No change to our Outperform call on TNB and fair value of RM7.60 based on unchanged target FY13 PER of 15x (8-year average is 17x) and EPS of 50.8 sen. While 3Q results will likely be below expectations, short-term sentiment on TNB should remain intact with the fuel cost sharing mechanism in place until Sep. This ensures shortfalls in core earnings due to alternative fuel use will be compensated by two-thirds from the Government and Petronas collectively. We remain optimistic for
TNB on LNG pricing from the Malacca LNG regasification plant, as the Government has consistently shown that any changes to gas pricing will have an earnings neutral impact to TNB.
The key FBM KLCI – which has climbed 41.7-point or 2.6 per cent over the past 12 days to close at a new all-time high of 1,635.96 yesterday – could pause for a breather soon. If so, then the benchmark index is expected to back off slightly from its immediate resistance line of 1,635 ahead.

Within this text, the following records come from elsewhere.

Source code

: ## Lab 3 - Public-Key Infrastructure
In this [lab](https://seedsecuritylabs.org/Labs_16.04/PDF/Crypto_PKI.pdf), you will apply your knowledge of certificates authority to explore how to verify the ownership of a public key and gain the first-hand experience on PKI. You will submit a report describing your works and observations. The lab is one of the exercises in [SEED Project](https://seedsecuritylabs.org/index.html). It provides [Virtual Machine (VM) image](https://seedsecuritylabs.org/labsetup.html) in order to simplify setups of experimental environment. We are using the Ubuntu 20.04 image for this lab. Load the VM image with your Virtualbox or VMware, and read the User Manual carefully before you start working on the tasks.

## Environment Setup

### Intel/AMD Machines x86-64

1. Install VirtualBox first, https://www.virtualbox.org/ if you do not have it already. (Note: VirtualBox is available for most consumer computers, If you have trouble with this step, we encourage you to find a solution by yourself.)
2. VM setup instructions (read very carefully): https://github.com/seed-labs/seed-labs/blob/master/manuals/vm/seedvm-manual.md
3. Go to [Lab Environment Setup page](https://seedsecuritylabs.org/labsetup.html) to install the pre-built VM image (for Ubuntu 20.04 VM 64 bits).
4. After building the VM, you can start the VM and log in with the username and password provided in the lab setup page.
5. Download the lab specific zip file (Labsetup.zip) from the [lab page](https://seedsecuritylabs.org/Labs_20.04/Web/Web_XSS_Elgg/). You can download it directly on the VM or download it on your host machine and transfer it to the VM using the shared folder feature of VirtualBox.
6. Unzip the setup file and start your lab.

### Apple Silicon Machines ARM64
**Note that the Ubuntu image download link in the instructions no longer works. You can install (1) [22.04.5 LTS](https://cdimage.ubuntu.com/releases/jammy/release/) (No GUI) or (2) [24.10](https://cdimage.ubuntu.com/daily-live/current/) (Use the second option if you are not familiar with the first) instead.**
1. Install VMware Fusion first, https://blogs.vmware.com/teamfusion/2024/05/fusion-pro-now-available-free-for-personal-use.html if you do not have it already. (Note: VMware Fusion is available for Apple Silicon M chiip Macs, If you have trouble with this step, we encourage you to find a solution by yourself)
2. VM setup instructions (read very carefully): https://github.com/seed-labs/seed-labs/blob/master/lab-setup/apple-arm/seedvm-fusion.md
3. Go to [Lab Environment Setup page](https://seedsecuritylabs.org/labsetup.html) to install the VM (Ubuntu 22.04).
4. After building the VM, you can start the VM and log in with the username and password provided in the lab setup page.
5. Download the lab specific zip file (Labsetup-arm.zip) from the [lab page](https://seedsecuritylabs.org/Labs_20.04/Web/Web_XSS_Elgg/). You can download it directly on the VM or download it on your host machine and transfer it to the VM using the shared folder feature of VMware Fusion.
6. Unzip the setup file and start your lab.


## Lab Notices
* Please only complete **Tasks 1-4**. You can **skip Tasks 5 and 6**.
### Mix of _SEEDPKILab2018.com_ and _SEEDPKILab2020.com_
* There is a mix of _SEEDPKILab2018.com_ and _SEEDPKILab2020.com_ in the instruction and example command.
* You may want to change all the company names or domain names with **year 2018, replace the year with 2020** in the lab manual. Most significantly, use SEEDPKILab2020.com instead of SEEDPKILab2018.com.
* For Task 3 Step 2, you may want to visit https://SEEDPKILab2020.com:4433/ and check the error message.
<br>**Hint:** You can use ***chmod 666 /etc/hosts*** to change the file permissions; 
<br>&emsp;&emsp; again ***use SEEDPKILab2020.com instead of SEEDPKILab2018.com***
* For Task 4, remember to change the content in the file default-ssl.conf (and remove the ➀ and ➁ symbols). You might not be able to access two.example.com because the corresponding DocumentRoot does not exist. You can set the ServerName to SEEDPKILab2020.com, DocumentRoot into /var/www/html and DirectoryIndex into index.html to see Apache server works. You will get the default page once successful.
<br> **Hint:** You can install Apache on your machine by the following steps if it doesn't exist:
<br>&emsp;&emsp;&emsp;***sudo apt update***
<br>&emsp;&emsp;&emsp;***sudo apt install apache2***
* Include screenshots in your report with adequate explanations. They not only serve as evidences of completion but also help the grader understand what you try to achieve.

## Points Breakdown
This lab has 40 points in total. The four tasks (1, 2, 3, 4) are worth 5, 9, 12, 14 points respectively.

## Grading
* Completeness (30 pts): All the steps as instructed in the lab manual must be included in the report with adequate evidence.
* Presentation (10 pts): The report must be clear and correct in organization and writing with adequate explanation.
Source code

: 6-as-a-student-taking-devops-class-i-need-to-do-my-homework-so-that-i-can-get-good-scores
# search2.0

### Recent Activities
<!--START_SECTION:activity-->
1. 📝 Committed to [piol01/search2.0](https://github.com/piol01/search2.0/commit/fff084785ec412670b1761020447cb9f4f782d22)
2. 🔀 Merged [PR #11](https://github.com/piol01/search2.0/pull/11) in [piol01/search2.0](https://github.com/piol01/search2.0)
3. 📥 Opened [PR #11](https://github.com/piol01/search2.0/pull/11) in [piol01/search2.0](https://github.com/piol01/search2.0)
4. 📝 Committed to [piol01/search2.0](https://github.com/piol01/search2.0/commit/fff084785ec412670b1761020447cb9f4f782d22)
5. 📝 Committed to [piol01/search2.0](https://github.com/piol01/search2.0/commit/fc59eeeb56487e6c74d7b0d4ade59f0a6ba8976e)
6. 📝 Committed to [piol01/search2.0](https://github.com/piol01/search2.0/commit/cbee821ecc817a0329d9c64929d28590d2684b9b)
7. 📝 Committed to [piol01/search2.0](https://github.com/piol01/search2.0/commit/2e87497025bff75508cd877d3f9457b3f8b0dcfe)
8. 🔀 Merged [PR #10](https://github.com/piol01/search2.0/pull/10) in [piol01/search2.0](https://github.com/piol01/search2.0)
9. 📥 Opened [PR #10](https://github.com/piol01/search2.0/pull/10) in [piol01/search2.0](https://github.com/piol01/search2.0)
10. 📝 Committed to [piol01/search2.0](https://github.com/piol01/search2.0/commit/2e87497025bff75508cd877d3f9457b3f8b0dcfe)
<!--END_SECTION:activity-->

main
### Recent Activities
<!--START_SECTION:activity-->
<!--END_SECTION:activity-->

Essentially, buyers may want to take a break in the absence of fresh positive catalysts. Last night, major US equity indices slipped between 0.2 per cent and 0.4 per cent as disappointing retail sales had caused concerns over the recovery pace in the world’s largest economy.
Back home, the following counters will probably attract investors’ interests today. Media Chinese International would be rewarding its shareholders with a special dividend amounting to RM0.41 per share. Meanwhile, Puncak Niaga (which holds a 70 per cent stake in Syabas) may be in the limelight after the Selangor state government said it wants to take over the management of the water supply and distribution company. Separately, OCK Group will be making its debut listing on the ACE Market this morning.
From OSK Research
Media Chinese yesterday proposed to undertake to distribute RM700 million via a proposed special dividend to its shareholders, or about RM0.41 per share. Of the entire proposed sum, RM200 million will be funded internally while the remaining RM500 million will be financed by bank borrowings. Maintain BUY, with fair value adjusted to RM1.86 based on an unchanged 13x of FY13 PER.
We think MSC still justifies our BUY recommendation, with its FV remaining unchanged at RM5.50, based on: (i) its sound and solid fundamentals, with the right strategies taken to strengthen its position, (ii) relatively cheap valuation compared to its closest peers, (iii) our conservative valuation applies a 11.6 per cent DCF discount rate (which is double the company’s WACC), and (iv) we have incorporated the worst-case scenario of PT Koba Tin not getting the extension on its CoW.
* These recommendations are solely the opinion of the respective research firms and not endorsed by The Malaysian Insider. The Malaysian Insider shall not be liable for any loss arising from any investment based on any recommendation, forecast or other information contained here.